Conhecendo melhor do que ninguém os ciclos políticos, por que razão se pendurou Marcelo na efémera popularidade de um governo dependente de uma solução como a “geringonça”? Porquê? Porquê legitimar, escudar e aceitar responsabilidades de um executivo chefiado por um homem conhecido por não manter lealdades a nada nem ninguém? Porquê descer do altar constitucional de Belém e mergulhar na banalização mediática, na presença tornada comum, na exposição quase íntima do seu dia-dia balnear e não só?

No início do mandato, jornalistas como Miguel Sousa Tavares antecipavam que a popularização do Presidente visava antecipar e servir de tampão ao surgimento de movimentos populistas em Portugal. Se assim foi, a estratégia não se revelou propriamente um sucesso. O Chega é filho de uma insatisfação com o regime que o ciclo de Costa e Marcelo não se preocupou em cuidar. As responsabilidades da sua ascensão não são únicas, mas são também deste tempo. A política inorgânica ‒ sem estrutura, sem previsibilidade, sem instituição ‒ está tanto em Ventura como esteve na presidência dos afetos ou no PS que esqueceu Soares, o 25 de Novembro e o seu liberalismo.

A popularidade de Marcelo quebrou tantas barreiras ‒ até protocolares ‒ que se tornou quase impopular para os que se importam com isso e para os que nem sabiam importar-se. A sua proximidade foi tanta que, para alguns, é tida como suspeita e possivelmente interesseira. A sua omnipresença é tal que, mesmo sem querer, lhe marcamos falta caso não apareça de imediato, a qualquer hora, em qualquer intempérie.

Por que razão foi assim?

Talvez Marcelo, com meio século de política vivida, tenha olhado para si mesmo e entendido que este tempo de hoje ‒ do ativismo, do curvar da memória, do fim dos media, da radicalização sem propósito ‒ lhe seria tremendamente desfavorável a ele, católico, conservador, tanto filho do antigo regime como pai fundador deste. E talvez tenha sido isso que o fez, como que uma estátua, abandonar a sua base e juntar-se à multidão, confundindo-se com esta antes de por esta ser derrubado.

Não há político no ativo que represente mais esse cruzar de tempos do que Marcelo Rebelo de Sousa e que lhe fosse tão vulnerável. Não há político no ativo que conheça melhor as conspirações cortesãs, os meandros do salazarismo, as gentes do marcelismo, as traições e rivalidades do pós-Revolução. Marcelo tudo sabe e muitos conheceu ‒ não no sentido sensacionalista, mas no valor cronista, histórico, como consciência não escrita.

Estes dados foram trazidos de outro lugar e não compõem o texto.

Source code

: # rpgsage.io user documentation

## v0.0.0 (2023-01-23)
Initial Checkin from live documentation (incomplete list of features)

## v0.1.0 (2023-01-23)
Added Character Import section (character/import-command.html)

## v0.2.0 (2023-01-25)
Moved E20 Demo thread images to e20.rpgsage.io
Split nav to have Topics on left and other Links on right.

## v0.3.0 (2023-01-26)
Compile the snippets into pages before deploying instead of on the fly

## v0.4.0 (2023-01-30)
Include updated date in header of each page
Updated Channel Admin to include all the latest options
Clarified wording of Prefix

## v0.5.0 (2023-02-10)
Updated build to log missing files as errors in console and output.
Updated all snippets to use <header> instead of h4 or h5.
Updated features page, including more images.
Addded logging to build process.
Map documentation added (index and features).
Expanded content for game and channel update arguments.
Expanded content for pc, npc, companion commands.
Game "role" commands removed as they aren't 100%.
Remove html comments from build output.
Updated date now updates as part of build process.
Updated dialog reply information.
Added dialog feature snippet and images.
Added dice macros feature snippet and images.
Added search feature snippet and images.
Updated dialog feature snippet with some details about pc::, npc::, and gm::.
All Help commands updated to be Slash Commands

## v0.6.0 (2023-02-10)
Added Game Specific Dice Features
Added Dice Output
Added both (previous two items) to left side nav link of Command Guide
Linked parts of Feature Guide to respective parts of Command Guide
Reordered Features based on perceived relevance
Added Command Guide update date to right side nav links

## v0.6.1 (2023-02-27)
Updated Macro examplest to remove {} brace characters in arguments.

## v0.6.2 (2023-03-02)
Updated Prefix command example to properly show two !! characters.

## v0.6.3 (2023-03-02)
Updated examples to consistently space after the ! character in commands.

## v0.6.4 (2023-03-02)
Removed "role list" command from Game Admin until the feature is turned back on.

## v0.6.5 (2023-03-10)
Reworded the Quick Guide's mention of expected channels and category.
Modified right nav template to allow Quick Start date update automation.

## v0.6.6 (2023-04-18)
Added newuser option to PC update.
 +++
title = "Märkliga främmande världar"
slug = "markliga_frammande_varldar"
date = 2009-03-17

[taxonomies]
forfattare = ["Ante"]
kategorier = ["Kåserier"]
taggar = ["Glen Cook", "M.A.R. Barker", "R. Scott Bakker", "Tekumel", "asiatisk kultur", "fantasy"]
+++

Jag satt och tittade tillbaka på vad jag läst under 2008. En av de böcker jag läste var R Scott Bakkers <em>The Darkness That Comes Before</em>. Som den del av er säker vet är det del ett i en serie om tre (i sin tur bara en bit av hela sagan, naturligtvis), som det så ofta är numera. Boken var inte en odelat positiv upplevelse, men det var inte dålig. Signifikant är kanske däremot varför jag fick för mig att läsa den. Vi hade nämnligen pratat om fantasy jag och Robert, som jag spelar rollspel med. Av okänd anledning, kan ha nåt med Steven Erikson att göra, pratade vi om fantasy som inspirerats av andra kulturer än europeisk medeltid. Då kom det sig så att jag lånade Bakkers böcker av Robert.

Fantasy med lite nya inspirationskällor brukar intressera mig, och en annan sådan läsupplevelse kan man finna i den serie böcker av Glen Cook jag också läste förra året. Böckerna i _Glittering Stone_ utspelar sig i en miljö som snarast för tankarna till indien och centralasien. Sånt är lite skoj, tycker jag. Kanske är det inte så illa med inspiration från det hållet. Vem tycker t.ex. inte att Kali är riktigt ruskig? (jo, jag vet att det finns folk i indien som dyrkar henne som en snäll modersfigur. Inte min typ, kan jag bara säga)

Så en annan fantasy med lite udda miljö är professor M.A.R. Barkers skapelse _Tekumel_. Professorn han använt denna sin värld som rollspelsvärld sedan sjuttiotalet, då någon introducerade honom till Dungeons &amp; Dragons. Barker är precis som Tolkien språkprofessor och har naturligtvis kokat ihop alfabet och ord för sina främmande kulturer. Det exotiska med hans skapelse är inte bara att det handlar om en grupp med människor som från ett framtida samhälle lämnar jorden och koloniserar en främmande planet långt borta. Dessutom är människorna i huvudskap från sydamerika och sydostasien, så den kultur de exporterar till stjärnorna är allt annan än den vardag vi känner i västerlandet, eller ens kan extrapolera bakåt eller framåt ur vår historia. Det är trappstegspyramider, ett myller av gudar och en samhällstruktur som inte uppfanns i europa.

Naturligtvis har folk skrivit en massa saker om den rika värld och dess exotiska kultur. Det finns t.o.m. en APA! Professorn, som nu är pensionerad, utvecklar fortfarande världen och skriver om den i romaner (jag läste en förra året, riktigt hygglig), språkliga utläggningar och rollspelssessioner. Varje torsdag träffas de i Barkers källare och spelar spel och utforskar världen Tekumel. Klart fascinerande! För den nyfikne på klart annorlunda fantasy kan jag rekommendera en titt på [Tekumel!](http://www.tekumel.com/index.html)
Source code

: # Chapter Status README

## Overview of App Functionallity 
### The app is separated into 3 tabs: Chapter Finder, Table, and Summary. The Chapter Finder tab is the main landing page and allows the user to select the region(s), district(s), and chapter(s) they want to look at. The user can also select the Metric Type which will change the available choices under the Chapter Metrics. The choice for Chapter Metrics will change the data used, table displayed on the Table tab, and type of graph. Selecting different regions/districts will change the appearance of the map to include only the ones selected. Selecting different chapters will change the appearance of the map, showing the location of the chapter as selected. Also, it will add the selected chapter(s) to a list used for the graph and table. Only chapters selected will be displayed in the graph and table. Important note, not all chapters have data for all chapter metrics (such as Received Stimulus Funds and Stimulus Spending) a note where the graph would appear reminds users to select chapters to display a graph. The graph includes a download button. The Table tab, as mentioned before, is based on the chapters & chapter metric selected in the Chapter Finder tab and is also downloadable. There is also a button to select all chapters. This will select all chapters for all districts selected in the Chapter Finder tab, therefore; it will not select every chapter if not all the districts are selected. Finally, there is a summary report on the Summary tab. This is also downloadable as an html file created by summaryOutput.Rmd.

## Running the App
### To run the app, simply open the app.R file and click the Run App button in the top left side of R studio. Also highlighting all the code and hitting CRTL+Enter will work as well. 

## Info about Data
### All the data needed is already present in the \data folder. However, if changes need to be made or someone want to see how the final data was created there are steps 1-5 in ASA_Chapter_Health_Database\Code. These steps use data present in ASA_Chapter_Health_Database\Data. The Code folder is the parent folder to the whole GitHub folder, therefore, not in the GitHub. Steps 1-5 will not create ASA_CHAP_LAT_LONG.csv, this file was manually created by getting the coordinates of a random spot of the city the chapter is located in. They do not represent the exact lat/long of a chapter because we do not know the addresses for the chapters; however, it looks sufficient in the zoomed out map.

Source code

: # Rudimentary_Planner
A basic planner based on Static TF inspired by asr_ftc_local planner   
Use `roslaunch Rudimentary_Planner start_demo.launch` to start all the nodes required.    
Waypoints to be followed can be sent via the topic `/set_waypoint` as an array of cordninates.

Nas presidenciais, por força da sua circunstância, dos seus aliados e dos seus adversários, Marcelo simbolizará o atual regime contra todos os críticos desse regime. Apesar de ter em si mais do que a República que preside, será esse o seu papel. “Conhecem-me há vinte anos”, lembrou no anúncio de recandidatura. E ele conhece-nos há mais.

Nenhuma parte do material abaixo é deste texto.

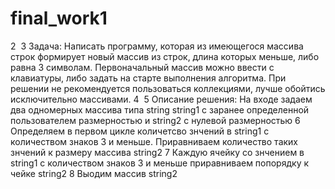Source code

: # final_work1

2
​
3
Задача: Написать программу, которая из имеющегося массива строк формирует новый массив из строк, длина которых меньше, либо равна 3 символам. Первоначальный массив можно ввести с клавиатуры, либо задать на старте выполнения алгоритма. При решении не рекомендуется пользоваться коллекциями, лучше обойтись исключительно массивами.
4
​
5
Описание решения: На входе задаем два одномерных массива типа string  string1 c заранее определенной пользователем размерностью и string2 с нулевой размерностью
6
Определяем в первом цикле количетсво знчений в string1 с количеством знаков 3 и меньше. Приравниваем количество таких знчений к размеру массива string2
7
Каждую ячейку со знчением в string1 с количеством знаков 3 и меньше приравниваем попорядку к чейке string2
8
Выодим массив string2
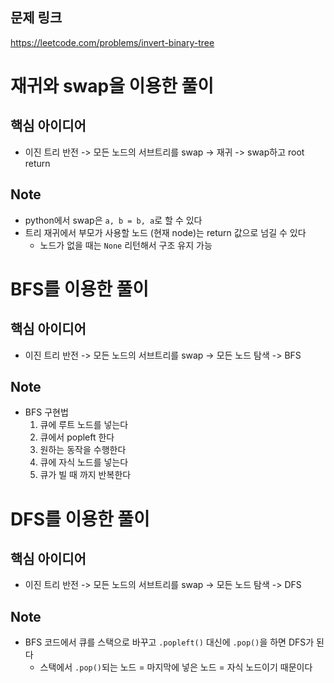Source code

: ## 문제 링크
https://leetcode.com/problems/invert-binary-tree

# 재귀와 swap을 이용한 풀이
## 핵심 아이디어
- 이진 트리 반전 -> 모든 노드의 서브트리를 swap -> 재귀 -> swap하고 root return

## Note
- python에서 swap은 `a, b = b, a`로 할 수 있다
- 트리 재귀에서 부모가 사용할 노드 (현재 node)는 return 값으로 넘길 수 있다
  - 노드가 없을 때는 `None` 리턴해서 구조 유지 가능

# BFS를 이용한 풀이
## 핵심 아이디어
- 이진 트리 반전 -> 모든 노드의 서브트리를 swap -> 모든 노드 탐색 -> BFS

## Note
- BFS 구현법
  1. 큐에 루트 노드를 넣는다
  2. 큐에서 popleft 한다
  3. 원하는 동작을 수행한다
  4. 큐에 자식 노드를 넣는다
  5. 큐가 빌 때 까지 반복한다

# DFS를 이용한 풀이
## 핵심 아이디어
- 이진 트리 반전 -> 모든 노드의 서브트리를 swap -> 모든 노드 탐색 -> DFS

## Note
- BFS 코드에서 큐를 스택으로 바꾸고 `.popleft()` 대신에 `.pop()`을 하면 DFS가 된다
  - 스택에서 `.pop()`되는 노드 = 마지막에 넣은 노드 = 자식 노드이기 때문이다
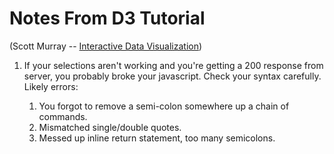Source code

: Notes From D3 Tutorial
======================
(Scott Murray -- [Interactive Data
Visualization](http://alignedleft.com/tutorials/d3))

1. If your selections aren't working and you're getting a 200 response from
server, you probably broke your javascript. Check your syntax carefully. Likely
errors:

    1. You forgot to remove a semi-colon somewhere up a chain of commands.
    2. Mismatched single/double quotes.
    3. Messed up inline return statement, too many semicolons.
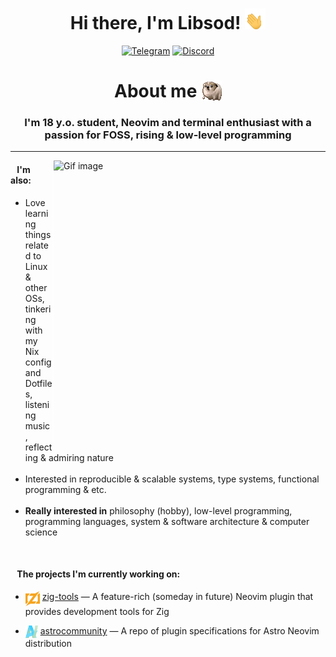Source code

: <div align="center">
  <h1>
    Hi there, I'm Libsod! 
    <img height="33px" width=33px" alt="Hand gif" src="assets/icons/Hello-Hand.gif"/>
  </h1>
  <div>
    <a href="https://t.me/keemdaq" target="_blank">
      <img src="https://img.shields.io/badge/Telegram-2CA5E0?style=for-the-badge&logo=telegram&logoColor=white" alt="Telegram"/></a>
    <a href="https://discord.com/users/991234934113046548" target="_blank">
      <img src="https://img.shields.io/badge/Discord-7289DA?style=for-the-badge&logo=discord&logoColor=white" alt="Discord"/></a>
  </div>
</div>

<h1 align="center">About me <img height="33px" width="33px" align="top" alt="Spinning dog" src="assets/icons/Dog.gif" /></h2>

<h3 align="center">I'm 18 y.o. student, Neovim and terminal enthusiast with a passion for FOSS, rising & low-level programming</h3>

<hr/>

<div>
  <img align="right" width="435px" height="435px" alt="Gif image" src="assets/gif/Vagabond.gif"/>
  <img align="right" width="2px" height="450px" alt="Transparent padding image" src="assets/gif/Padding.svg"/>
</div>

 #### &ensp; I'm also:
 <div align="left">
   <ul>
     <li>Love learning things related to Linux & other OSs, tinkering with my Nix config and Dotfiles, listening music, reflecting & admiring nature</li>
     <br/>
     <li>Interested in reproducible & scalable systems, type systems, functional programming & etc.</li>
     <br/>
     <li><b>Really interested in</b> philosophy (hobby), low-level programming, programming languages, system & software architecture & computer science</li>
   </ul>
 </div>

<br/>

#### &ensp; The projects I'm currently working on:
<div align="left">
  <ul>
    <li>
      <p>
        <img height="24px" width="23px" align="top" alt="Zig logo" src="assets/icons/ZigLogo.svg"/>
        <a href="https://github.com/Libsod/zig-tools.nvim">zig-tools</a> — A feature-rich (someday in future) Neovim plugin that provides development tools for Zig
      </p>
    </li>
    <li>
      <p>
        <img height="20px" width="20px" align="top" alt="Astro logo" src="assets/icons/AstroLogo.svg"/>
        <a href="https://github.com/AstroNvim/astrocommunity">astrocommunity</a> — A repo of plugin specifications for Astro Neovim distribution 
      </p>
    </li>
  </ul>
</div>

Ele, que foi contrapoder toda uma vida ‒ nos jornais, nas rádios, nas televisões e até no PSD ‒ representará o poder incumbente em máxima força. Ele, que foi candidato a contragosto do seu partido em 2016, terá o apoio do primeiro-ministro, do líder da oposição e do Presidente da Assembleia da República em 2021. Ele, que almejou uma unanimidade quase soarista, é recandidato no tempo menos unânime de todos: uma crise pandémica.

Ele, inevitavelmente um protagonista da democracia portuguesa, não se resume a ela, mesmo liderando-a.

Não compreender que essas nuances, esses contrassensos, essas dúvidas, se tratam do mais humano que Marcelo tem seria não compreender Marcelo. E seria, sobretudo, não nos compreendermos a nós.